Il carattere della libertà
Passando velocemente per Milano non si può non notare la scenografia alla Lele Luzzati fatta con tante figurine di cartone che ci guardano con benevolenza. Sono gli stantii poster elettorali che promuovono visi, facce, mezzibusti. La maggioranza dei candidati predilige la foto ambientata: perciò rimane nella mente il sorriso un po’ forzato di Giuliano Pisapia con sullo sfondo una polverosa libreria o la sorridente frangetta anni ottanta di Letizia Moratti che si ripete sempre uguale (nei formati verticali) senza dar modo di comprendere che il testo sottostante cambia ogni volta. Quindi una campagna prevalentemente fatta di immagini, di icone, a parte qualche esempio leghista in cui comunque le parole d’ordine sono affiancate dalla parte illustrativa dedicata ad Alberto da Giussano.
Sembra che la capacità persuasiva della parola sia considerata nulla, che la possibilità di comunicare verbalmente sia venuta meno. Ma per fortuna che la sedicente “Associazione dalla parte della democrazia” c’è. Certo, i temi e i contenuti sono provocatori, ma esserlo oramai non è cosa facile. Per suscitare lo scandalo non hanno mica fotografato una ragazza anoressica o un primissimo piano del sesso femminile (quelle son cose d’altri tempi): hanno solamente usato delle parole.
Ma non è secondario il fatto di come le abbiano usate. L’avvocato Roberto Lassini, presidente dell’Associazione avrebbe voluto prendersene il merito. Io già lo immaginavo alle spalle del povero grafico di turno a dettare i dettagli dell’impaginazione. E invece ha dovuto ammettere che lui, i manifesti, non li aveva nemmeno visti prima dell’affissione. Ma allora chi si cela dietro questa operazione ideologico-tipografica? Forse non un genio del graphic design ma ci sono alcuni dettagli da apprezzare. Il carattere usato è uno di quelli che si trovano di default in tutti i pc: l’Impact. Disegnato nella metà degli anni sessanta in Inghilterra per una storica fonderia, la Stephenson Blake, ha nel nome la sua caratteristica principale. La sua compattezza e il suo forte spessore ne fanno un carattere adatto a comporre titoli d’impatto, appunto. La coincidenza forse non troppo curiosa è che è lo stesso carattere usato per il simbolo del Popolo della Libertà ed è usato nello stesso modo, cioè distorcendo il carattere facendo diventare alcune parole più condensate ed altre più tozze. Per intenderci “IL” e “DELLA” sono tozzi come “BR” e invece “PROCURE” e “LIBERTÀ” sono più condensati. Questo carattere e il modo di usarlo con queste distorsioni si trova su tutti i poster dell’Associazione: “TOGHE ROSSE INGIUSTIZIA PER TUTTI”, “VOLETE CACCIARE BERLUSCONI? PRIMA VINCETE LE ELEZIONI!” (in cui è stato modificato il punto interrogativo originale del font), “LA SOVRANITÀ POPOLARE É SACRA” (in cui l’accento della E è stato sostituito da un segno di minuto). Interessante l’uso del colore che passa dal fondo azzurro nei messaggi più propositivi a quello rosso dei testi più aggressivi. Anche uno striscione esibito fuori dal palazzo di giustizia di Milano, “GIUSTIZIA NON ESISTE LÀ DOVE NON VI È LIBERTÀ”, era composto nello stesso carattere e con gli accenti corretti.

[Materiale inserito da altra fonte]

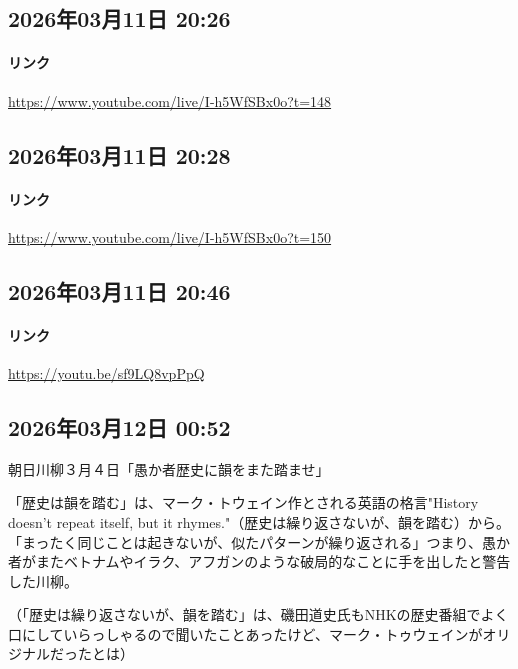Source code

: \subsection*{2026年03月11日 20:26}

\paragraph{リンク}
\url{https://www.youtube.com/live/I-h5WfSBx0o?t=148}

\subsection*{2026年03月11日 20:28}

\paragraph{リンク}
\url{https://www.youtube.com/live/I-h5WfSBx0o?t=150}

\subsection*{2026年03月11日 20:46}

\paragraph{リンク}
\url{https://youtu.be/sf9LQ8vpPpQ}

\subsection*{2026年03月12日 00:52}

朝日川柳３月４日「愚か者歴史に韻をまた踏ませ」

「歴史は韻を踏む」は、マーク・トウェイン作とされる英語の格言"History doesn't repeat itself, but it rhymes."（歴史は繰り返さないが、韻を踏む）から。「まったく同じことは起きないが、似たパターンが繰り返される」つまり、愚か者がまたベトナムやイラク、アフガンのような破局的なことに手を出したと警告した川柳。

（「歴史は繰り返さないが、韻を踏む」は、磯田道史氏もNHKの歴史番組でよく口にしていらっしゃるので聞いたことあったけど、マーク・トゥウェインがオリジナルだったとは）

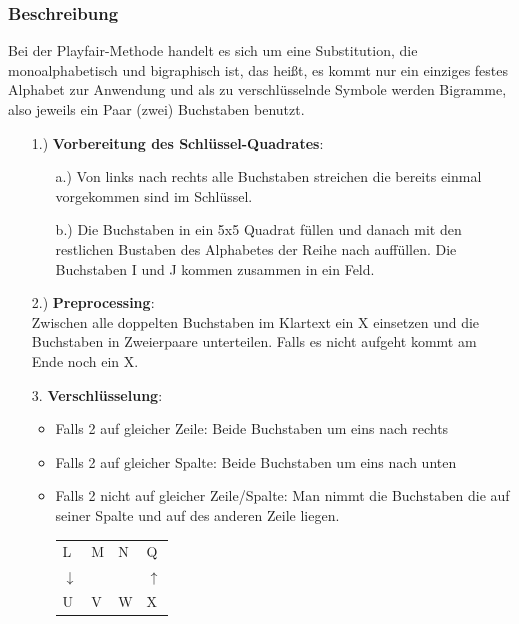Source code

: \documentclass[10pt]{article}
\begin{document}
\subsubsection{Beschreibung}
Bei der Playfair-Methode handelt es sich um eine Substitution, die monoalphabetisch und bigraphisch ist, das heißt, es kommt nur ein einziges  festes Alphabet zur Anwendung und als zu verschlüsselnde Symbole werden Bigramme, also jeweils ein Paar (zwei) Buchstaben benutzt.
\begin{itemize}
	\item[1.)] \textbf{Vorbereitung des Schlüssel-Quadrates}:
		\begin{itemize}
			\item[a.)] Von links nach rechts alle Buchstaben streichen die bereits einmal vorgekommen sind im Schlüssel.
			\item[b.)] Die Buchstaben in ein 5x5 Quadrat füllen und danach mit den restlichen Bustaben des Alphabetes der Reihe nach auffüllen. Die Buchstaben I und J kommen zusammen in ein Feld.
		\end{itemize}
	\item[2.)] \textbf{Preprocessing}: \\
		Zwischen alle doppelten Buchstaben im Klartext ein X einsetzen und die Buchstaben in Zweierpaare unterteilen. Falls es nicht aufgeht kommt am Ende noch ein X.
	\item[3.] \textbf{Verschlüsselung}:
		\begin{itemize}
 			\item Falls 2 auf gleicher Zeile: Beide Buchstaben um eins nach rechts
			\item Falls 2 auf gleicher Spalte: Beide Buchstaben um eins nach unten
			\item Falls 2 nicht auf gleicher Zeile/Spalte: Man nimmt die Buchstaben die auf seiner Spalte und auf des anderen Zeile liegen.\\
				\begin{tabular}{llll}
  					L&M&N&Q\\
					$\downarrow$&&&$\uparrow$\\
  					U&V&W&X\\
				\end{tabular}
		\end{itemize}
\end{itemize}
\end{document}
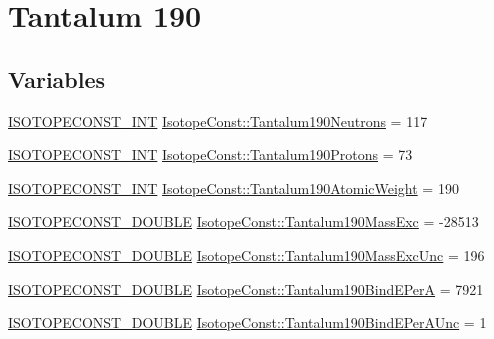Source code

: \hypertarget{group___isotope_const-_tantalum-_ta190}{}\section{Tantalum 190}
\label{group___isotope_const-_tantalum-_ta190}
\subsection*{Variables}
\begin{DoxyCompactItemize}
\item 
\mbox{\hyperlink{group___isotope_const-_macros_ga5f18360b3e99483a35c32d789e62621c}{I\+S\+O\+T\+O\+P\+E\+C\+O\+N\+S\+T\+\_\+\+I\+NT}} \mbox{\hyperlink{group___isotope_const-_tantalum-_ta190_ga855b94d9ea9ec7ef01bf6d171709fdec}{Isotope\+Const\+::\+Tantalum190\+Neutrons}} = 117
\item 
\mbox{\hyperlink{group___isotope_const-_macros_ga5f18360b3e99483a35c32d789e62621c}{I\+S\+O\+T\+O\+P\+E\+C\+O\+N\+S\+T\+\_\+\+I\+NT}} \mbox{\hyperlink{group___isotope_const-_tantalum-_ta190_gac16acd7e86cae8ed29c3229ba3a5f182}{Isotope\+Const\+::\+Tantalum190\+Protons}} = 73
\item 
\mbox{\hyperlink{group___isotope_const-_macros_ga5f18360b3e99483a35c32d789e62621c}{I\+S\+O\+T\+O\+P\+E\+C\+O\+N\+S\+T\+\_\+\+I\+NT}} \mbox{\hyperlink{group___isotope_const-_tantalum-_ta190_gac3435d06329442c9519f5c7ea6eeeb91}{Isotope\+Const\+::\+Tantalum190\+Atomic\+Weight}} = 190
\item 
\mbox{\hyperlink{group___isotope_const-_macros_ga8f45a7272ce02c0b4c65c44636ed719a}{I\+S\+O\+T\+O\+P\+E\+C\+O\+N\+S\+T\+\_\+\+D\+O\+U\+B\+LE}} \mbox{\hyperlink{group___isotope_const-_tantalum-_ta190_ga560f5e161944930704d154cf2fe147cc}{Isotope\+Const\+::\+Tantalum190\+Mass\+Exc}} = -\/28513
\item 
\mbox{\hyperlink{group___isotope_const-_macros_ga8f45a7272ce02c0b4c65c44636ed719a}{I\+S\+O\+T\+O\+P\+E\+C\+O\+N\+S\+T\+\_\+\+D\+O\+U\+B\+LE}} \mbox{\hyperlink{group___isotope_const-_tantalum-_ta190_ga7cc9103e4e7c105048a300f70400562d}{Isotope\+Const\+::\+Tantalum190\+Mass\+Exc\+Unc}} = 196
\item 
\mbox{\hyperlink{group___isotope_const-_macros_ga8f45a7272ce02c0b4c65c44636ed719a}{I\+S\+O\+T\+O\+P\+E\+C\+O\+N\+S\+T\+\_\+\+D\+O\+U\+B\+LE}} \mbox{\hyperlink{group___isotope_const-_tantalum-_ta190_ga36368b6358696ff79d9976edb0a39566}{Isotope\+Const\+::\+Tantalum190\+Bind\+E\+PerA}} = 7921
\item 
\mbox{\hyperlink{group___isotope_const-_macros_ga8f45a7272ce02c0b4c65c44636ed719a}{I\+S\+O\+T\+O\+P\+E\+C\+O\+N\+S\+T\+\_\+\+D\+O\+U\+B\+LE}} \mbox{\hyperlink{group___isotope_const-_tantalum-_ta190_ga65079825347e7fa552be182f2bbe32d9}{Isotope\+Const\+::\+Tantalum190\+Bind\+E\+Per\+A\+Unc}} = 1

\end{DoxyCompactItemize}
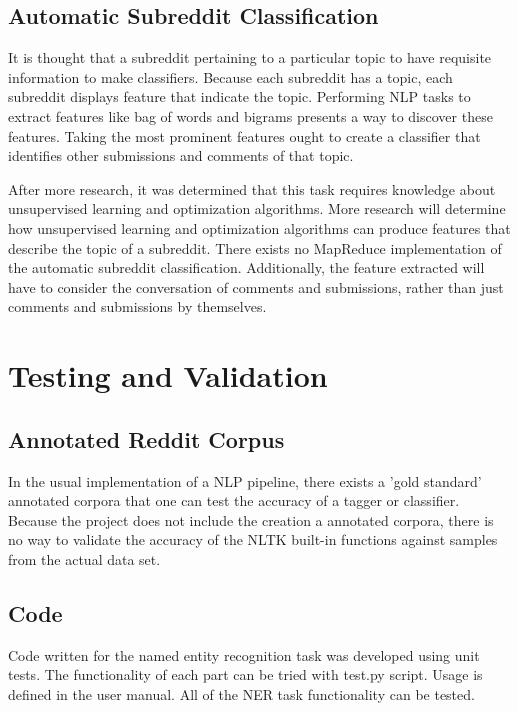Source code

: \documentclass[12pt,a4paper]{article}
\begin{document}
\subsection{Automatic Subreddit Classification}

It is thought that a subreddit pertaining to a particular topic
to have requisite information to make classifiers. Because each
subreddit has a topic, each subreddit displays feature that
indicate the topic. Performing NLP tasks to extract features
like bag of words and bigrams presents a way to discover these features.
Taking the most prominent features ought to create a classifier
that identifies other submissions and comments of
that topic.

After more research, it was determined that this task requires
knowledge about unsupervised learning and optimization algorithms.
More research will determine how unsupervised learning and optimization
algorithms can produce features that describe the topic of a subreddit.
There exists no MapReduce implementation of the automatic subreddit
classification. Additionally, the feature extracted will have to
consider the conversation of comments and submissions, rather than
just comments and submissions by themselves.

\section{Testing and Validation}

\subsection{Annotated Reddit Corpus}

In the usual implementation of a NLP pipeline, there exists 
a 'gold standard' annotated corpora that one can test
the accuracy of a tagger or classifier. Because the project
does not include the creation a annotated corpora, there
is no way to validate the accuracy of the NLTK built-in functions
against samples from the actual data set.

\subsection{Code}

Code written for the named entity recognition task was developed
using unit tests. The functionality of each part can be tried
with test.py script. Usage is defined in the user manual. All
of the NER task functionality can be tested.
\end{document}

Un altro dettaglio legato a tutto ciò è il nome Berlusconi nel simbolo del Popolo della Libertà: fino a qualche anno fa era composto in un vecchio carattere francese, il Mistral, che simula una calligrafia, quasi a far credere che fosse la firma del premier. Caso bizzarro, quello era lo stesso carattere usato dalla “lista Bonino”. Ora invece il nome è composto tutto maiuscolo, con un carattere simile all’Impact, cioè più autoritario e meno friendly.
Istintiva o progettata che sia, ed esteticamente riprovevole qual è, la forma delle parole usate da una parte della politica italiana è sicuramente ripetuta con coerenza nel tempo, esattamente quello che serve a costruire un’identità, ed è appropriata al messaggio. Massimo Vignelli, il maestro del design grafico italiano, sostiene che“il design deve essere semanticamente corretto, sintatticamente consistente e pragmaticamente comprensibile.”. Non sarà mica lui l’art director “della libertà”?